Souza is a public supporter of Jair Bolsonaro. Shortly after the defeat of the Brazilian volleyball team at the 2020 Summer Olympics in Tokyo, he was received by Jair Bolsonaro and his son, Eduardo Bolsonaro (PSL), at Palácio do Planalto, in Brasília. On the occasion, Souza presented the politicians with t-shirts of the Brazilian volleyball team. His support for the Bolsonaro family had been known since 2018, when he and Wallace de Souza, his national team partner, went viral on the internet after posing for a photo in which they made, with their fingers, the number 17, which represented Bolsonaro in the ballot boxes during the 2018 Brazilian presidential election.
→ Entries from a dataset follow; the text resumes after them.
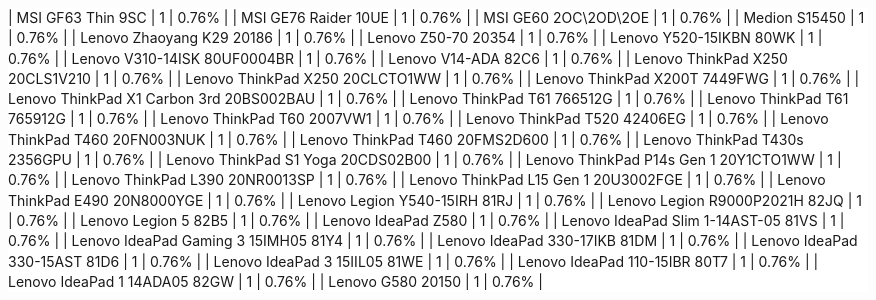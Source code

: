 | MSI GF63 Thin 9SC                        | 1         | 0.76%   |
| MSI GE76 Raider 10UE                     | 1         | 0.76%   |
| MSI GE60 2OC\2OD\2OE                     | 1         | 0.76%   |
| Medion S15450                            | 1         | 0.76%   |
| Lenovo Zhaoyang K29 20186                | 1         | 0.76%   |
| Lenovo Z50-70 20354                      | 1         | 0.76%   |
| Lenovo Y520-15IKBN 80WK                  | 1         | 0.76%   |
| Lenovo V310-14ISK 80UF0004BR             | 1         | 0.76%   |
| Lenovo V14-ADA 82C6                      | 1         | 0.76%   |
| Lenovo ThinkPad X250 20CLS1V210          | 1         | 0.76%   |
| Lenovo ThinkPad X250 20CLCTO1WW          | 1         | 0.76%   |
| Lenovo ThinkPad X200T 7449FWG            | 1         | 0.76%   |
| Lenovo ThinkPad X1 Carbon 3rd 20BS002BAU | 1         | 0.76%   |
| Lenovo ThinkPad T61 766512G              | 1         | 0.76%   |
| Lenovo ThinkPad T61 765912G              | 1         | 0.76%   |
| Lenovo ThinkPad T60 2007VW1              | 1         | 0.76%   |
| Lenovo ThinkPad T520 42406EG             | 1         | 0.76%   |
| Lenovo ThinkPad T460 20FN003NUK          | 1         | 0.76%   |
| Lenovo ThinkPad T460 20FMS2D600          | 1         | 0.76%   |
| Lenovo ThinkPad T430s 2356GPU            | 1         | 0.76%   |
| Lenovo ThinkPad S1 Yoga 20CDS02B00       | 1         | 0.76%   |
| Lenovo ThinkPad P14s Gen 1 20Y1CTO1WW    | 1         | 0.76%   |
| Lenovo ThinkPad L390 20NR0013SP          | 1         | 0.76%   |
| Lenovo ThinkPad L15 Gen 1 20U3002FGE     | 1         | 0.76%   |
| Lenovo ThinkPad E490 20N8000YGE          | 1         | 0.76%   |
| Lenovo Legion Y540-15IRH 81RJ            | 1         | 0.76%   |
| Lenovo Legion R9000P2021H 82JQ           | 1         | 0.76%   |
| Lenovo Legion 5 82B5                     | 1         | 0.76%   |
| Lenovo IdeaPad Z580                      | 1         | 0.76%   |
| Lenovo IdeaPad Slim 1-14AST-05 81VS      | 1         | 0.76%   |
| Lenovo IdeaPad Gaming 3 15IMH05 81Y4     | 1         | 0.76%   |
| Lenovo IdeaPad 330-17IKB 81DM            | 1         | 0.76%   |
| Lenovo IdeaPad 330-15AST 81D6            | 1         | 0.76%   |
| Lenovo IdeaPad 3 15IIL05 81WE            | 1         | 0.76%   |
| Lenovo IdeaPad 110-15IBR 80T7            | 1         | 0.76%   |
| Lenovo IdeaPad 1 14ADA05 82GW            | 1         | 0.76%   |
| Lenovo G580 20150                        | 1         | 0.76%   |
After his firing for his homophobic comments, Souza joined the Liberal Party in March 2022 to run for the position of federal deputy for Minas Gerais in the 2022 election. Souza said that he was running because there was a need for more officials who supported President Jair Bolsonaro. He won by a margin of over 83,000 votes.